A few weeks ago I asked if anyone has read The Confidence Code book.
After reading it and applying the tips from the book, I thought of writing another post with some actionable insights in case anyone is interested in the subject:
I believed I had to had born confident. And I wasn’t, so why keep trying?
How happy I am to have been wrong about that!
This post brings some tips from the book “The Confidence Code: The Science and Art of Self-Assurance - What women should know”.
And some lessons from my Cognitive Behavior Therapy sessions.
How to practice Self-Confidence
- When in doubt, ACT. Decide. What kills overconfidence is overthinking. Keep deciding, as if your life depends on it. If it helps, write down the consequences of your decision, and think through it with a rational perspective. What do you have to lose? Is probably less than you think.
- Fail fast. Learn. Keep trying. This process builds thicker skin. You’ll get more confident by trying, not from getting perfect on the first try. Perfection is the killer of great things.
- Take risks. Afraid of failing? So what! Do it either way. Confidence-boost is a habit. Risk keeps you on life’s edge.

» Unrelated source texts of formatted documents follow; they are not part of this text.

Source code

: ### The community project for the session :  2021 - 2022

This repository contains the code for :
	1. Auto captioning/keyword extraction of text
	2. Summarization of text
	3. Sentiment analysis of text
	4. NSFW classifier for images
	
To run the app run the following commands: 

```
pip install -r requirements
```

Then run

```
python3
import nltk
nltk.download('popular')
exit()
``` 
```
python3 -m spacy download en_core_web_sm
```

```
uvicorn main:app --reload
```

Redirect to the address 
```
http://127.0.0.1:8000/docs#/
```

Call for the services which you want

It keeps you growing, inspiring, and gaining confidence.
- Turn your fear into an ally. Fear is a powerful feeling. Instead of letting it stop you, can you imagine using that force to get you moving towards what you want?

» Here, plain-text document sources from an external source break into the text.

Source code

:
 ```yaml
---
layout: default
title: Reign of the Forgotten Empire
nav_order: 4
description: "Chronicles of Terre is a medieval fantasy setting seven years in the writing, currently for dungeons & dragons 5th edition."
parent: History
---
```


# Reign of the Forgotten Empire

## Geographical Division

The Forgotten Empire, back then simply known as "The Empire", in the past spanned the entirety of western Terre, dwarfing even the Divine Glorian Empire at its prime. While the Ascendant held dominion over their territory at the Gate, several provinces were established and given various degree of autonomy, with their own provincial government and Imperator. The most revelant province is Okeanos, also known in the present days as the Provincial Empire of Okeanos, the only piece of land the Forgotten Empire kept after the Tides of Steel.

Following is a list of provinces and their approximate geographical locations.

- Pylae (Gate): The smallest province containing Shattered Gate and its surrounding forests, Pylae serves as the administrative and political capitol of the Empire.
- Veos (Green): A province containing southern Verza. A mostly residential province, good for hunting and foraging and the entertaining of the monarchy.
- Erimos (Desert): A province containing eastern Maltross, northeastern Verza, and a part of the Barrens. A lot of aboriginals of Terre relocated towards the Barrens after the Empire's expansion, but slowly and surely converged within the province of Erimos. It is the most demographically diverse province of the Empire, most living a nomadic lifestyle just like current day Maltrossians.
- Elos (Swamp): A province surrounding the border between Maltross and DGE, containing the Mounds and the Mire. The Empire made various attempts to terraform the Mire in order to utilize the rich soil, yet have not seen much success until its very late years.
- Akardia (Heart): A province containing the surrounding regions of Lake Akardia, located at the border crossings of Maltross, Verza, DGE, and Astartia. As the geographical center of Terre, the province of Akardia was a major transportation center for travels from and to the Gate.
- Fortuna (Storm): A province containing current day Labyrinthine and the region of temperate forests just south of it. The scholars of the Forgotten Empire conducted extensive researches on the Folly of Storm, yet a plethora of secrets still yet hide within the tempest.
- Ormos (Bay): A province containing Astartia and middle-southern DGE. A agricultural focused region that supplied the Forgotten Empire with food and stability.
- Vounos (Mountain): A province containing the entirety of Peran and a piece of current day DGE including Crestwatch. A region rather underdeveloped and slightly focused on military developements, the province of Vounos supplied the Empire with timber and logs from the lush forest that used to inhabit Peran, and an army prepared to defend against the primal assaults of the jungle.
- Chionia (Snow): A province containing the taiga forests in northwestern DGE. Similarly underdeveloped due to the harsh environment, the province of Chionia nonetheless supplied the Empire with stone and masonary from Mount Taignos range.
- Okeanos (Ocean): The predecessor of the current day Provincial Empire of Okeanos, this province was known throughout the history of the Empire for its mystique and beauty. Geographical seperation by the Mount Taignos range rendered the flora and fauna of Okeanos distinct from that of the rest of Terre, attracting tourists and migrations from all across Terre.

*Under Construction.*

- Break your big goals into small actionable goals. When facing big challenges, battle feelings of being overwhelmed by breaking them down. Something as simple as writing down a to-do list works.
- Fake it until you make it. It’s a way to simply take action. Live today as if all you ever wanted is already yours. Do one small thing, and then the next will be easier, and more confidence will flow.

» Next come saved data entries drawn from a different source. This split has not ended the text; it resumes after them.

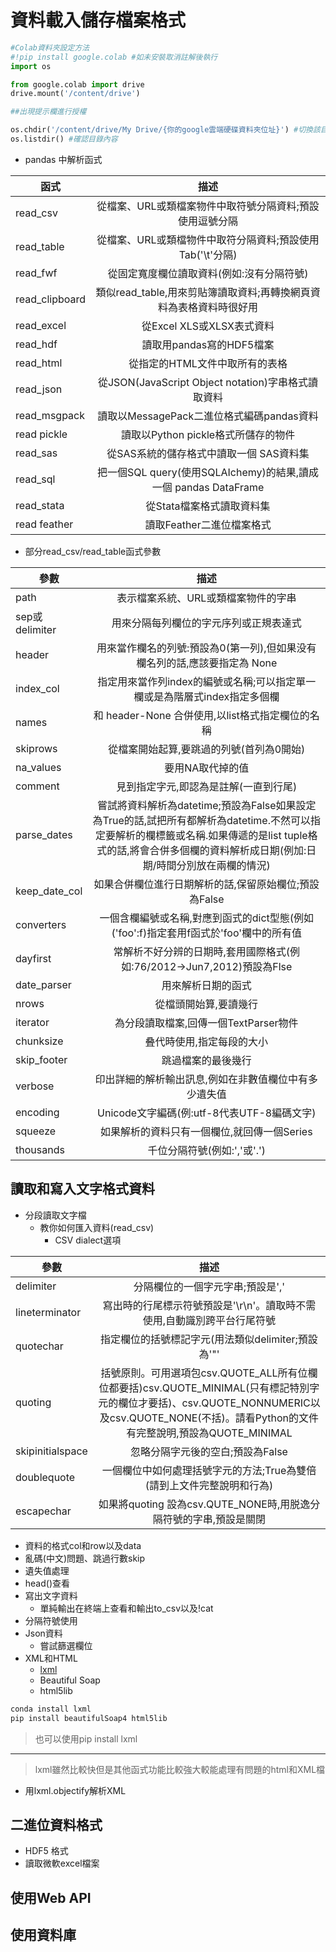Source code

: # 資料載入儲存檔案格式
```python
#Colab資料夾設定方法
#!pip install google.colab #如未安裝取消註解後執行
import os

from google.colab import drive
drive.mount('/content/drive')

##出現提示欄進行授權

os.chdir('/content/drive/My Drive/{你的google雲端硬碟資料夾位址}') #切換該目錄
os.listdir() #確認目錄內容
```

* pandas 中解析函式

|函式|描述|
| ------------- |:-------------:|
|read_csv|從檔案、URL或類檔案物件中取符號分隔資料;預設使用逗號分隔|
|read_table|從檔案、URL或類檔物件中取符分隔資料;預設使用Tab('\t'分隔)|
|read_fwf|從固定寬度欄位讀取資料(例如:沒有分隔符號)|
|read_clipboard|類似read_table,用來剪貼簿讀取資料;再轉換網頁資料為表格資料時很好用|
|read_excel|從Excel XLS或XLSX表式資料|
|read_hdf|讀取用pandas寫的HDF5檔案|
|read_html|從指定的HTML文件中取所有的表格|
|read_json|從JSON(JavaScript Object notation)字串格式讀取資料|
|read_msgpack|讀取以MessagePack二進位格式編碼pandas資料| 
|read pickle|讀取以Python pickle格式所儲存的物件|
|read_sas|從SAS系統的儲存格式中讀取一個 SAS資料集|
|read_sql|把一個SQL query(使用SQLAIchemy)的結果,讀成一個 pandas DataFrame|
|read_stata|從Stata檔案格式讀取資料集|
|read feather|讀取Feather二進位檔案格式|

* 部分read_csv/read_table函式參數

|參數|描述|
| ------------- |:-------------:|
|path|表示檔案系統、URL或類檔案物件的字串|
|sep或delimiter|用來分隔每列欄位的字元序列或正規表達式|
|header|用來當作欄名的列號:預設為0(第一列),但如果没有欄名列的話,應該要指定為 None|
|index_col|指定用來當作列index的編號或名稱;可以指定單一欄或是為階層式index指定多個欄|
|names|和 header-None 合併使用,以list格式指定欄位的名稱|
|skiprows|從檔案開始起算,要跳過的列號(首列為0開始)|
|na_values|要用NA取代掉的值|
|comment|見到指定字元,即認為是註解(一直到行尾)|
|parse_dates|嘗試將資料解析為datetime;預設為False如果設定為True的話,試把所有都解析為datetime.不然可以指定要解析的欄標籤或名稱.如果傳遞的是list tuple格式的話,將會合併多個欄的資料解析成日期(例加:日期/時間分別放在兩欄的情況)|
|keep_date_col|如果合併欄位進行日期解析的話,保留原始欄位;預設為False|
|converters|一個含欄編號或名稱,對應到函式的dict型態(例如('foo':f)指定套用f函式於'foo'欄中的所有值|
|dayfirst|常解析不好分辨的日期時,套用國際格式(例如:76/2012->Jun7,2012)預設為Flse|
|date_parser|用來解析日期的函式|
|nrows|從檔頭開始算,要讀幾行|
|iterator|為分段讀取檔案,回傳一個TextParser物件|
|chunksize|叠代時使用,指定每段的大小|
|skip_footer|跳過檔案的最後幾行|
|verbose|印出詳細的解析輸出訊息,例如在非數值欄位中有多少遺失值|
|encoding|Unicode文字編碼(例:utf-8代表UTF-8編碼文字)|
|squeeze|如果解析的資料只有一個欄位,就回傳一個Series|
|thousands|千位分隔符號(例如:','或'.')|
## 讀取和寫入文字格式資料
* 分段讀取文字檔
  * 教你如何匯入資料(read_csv)
    * CSV dialect選項

|參數|描述|
| ------------- |:-------------:|
|delimiter|分隔欄位的一個字元字串;預設是','|
|lineterminator|寫出時的行尾標示符號預設是'\r\n'。讀取時不需使用,自動識別跨平台行尾符號|
|quotechar|指定欄位的括號標記字元(用法類似delimiter;預設為'"'|
|quoting|括號原則。可用選項包csv.QUOTE_ALL所有位欄位都要括)csv.QUOTE_MINIMAL(只有標記特別字元的欄位才要括)、csv.QUOTE_NONNUMERIC以及csv.QUOTE_NONE(不括)。請看Python的文件有完整說明,預設為QUOTE_MINIMAL|
|skipinitialspace|忽略分隔字元後的空白;預設為False|
|doublequote|一個欄位中如何處理括號字元的方法;True為雙倍(請到上文件完整說明和行為)|
|escapechar|如果將quoting 設為csv.QUTE_NONE時,用脱逸分隔符號的字串,預設是關閉|
  * 資料的格式col和row以及data
  * 亂碼(中文)問題、跳過行數skip
  * 遺失值處理
  * head()查看
* 寫出文字資料
  * 單純輸出在終端上查看和輸出to_csv以及!cat
* 分隔符號使用
* Json資料
  * 嘗試篩選欄位
* XML和HTML
  * [lxml](https://lxml.de)
  * Beautiful Soap
  * html5lib
```python
conda install lxml
pip install beautifulSoap4 html5lib
```
> 也可以使用pip install lxml


---

> lxml雖然比較快但是其他函式功能比較強大較能處理有問題的html和XML檔

* 用lxml.objectify解析XML
## 二進位資料格式
* HDF5 格式
* 讀取微軟excel檔案
## 使用Web API
## 使用資料庫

- When you fail, accept yourself and your humanity. When things don’t go as you expected, it’s the perfect moment to practice self-compassion. The central precept of self-compassion is that we should all be kinder to ourselves because doing so makes us healthier, more fulfilled, and more successful in the pursuits we choose.
- Name your inner negative voices. I started naming my negative voices: Judge Judy, Pam Planner. This helps me handle my cognitive distortions better. By the way, if your name is Judy or Pam, feel free to use my name for your voices :P.
- Start a Thought Record Journal. When you get yourself too overwhelmed by your cognitive distortions, add them to a Thought Record. Why does it work? It shows you that your thoughts are way less powerful than you think at first, and they might convince you everything is lost. Making them ‘real’ gives you an analytical perspective of the situation, and you realize it’s not that a big deal. Try it next time.
If you’re interested in having your Thought Record Journal, I sell a template with real examples to get you started. The examples are from my own experience.
I am not saying any of these is easy. Some days I have to practice them TWICE.
But it gets easier every time 🏋️♀️.
Why does my brain try to sabotage me? 🧠
Nerdy as I am, I needed to understand why my brain was my biggest enemy.
Well, our brain hasn’t evolved as fast as we imagine.
It still thinks we live in the wild, and it’s desperately trying to save us from predators.
That’s why staying where you are is so comforting. There’s danger in doing different things.
Now that you’ve got this information, every time you get yourself doubting yourself, take it as an opportunity to be grateful for recognizing this moment and say:
Thanks, my primitive brain, for your concern, but I got this 💪
The Confidence Code: The Science and Art of Self-Assurance - What women should know*
Radical Acceptance: Awakening the Love That Heals Fear and Shame
Feeling Good: The New Mood Therapy
Cognitive Behavioral Therapy
How to practice Mindfulness
*I strongly recommend it to anyone interested in understanding why women suffer more from lack of confidence, and how everyone can help solving this issue.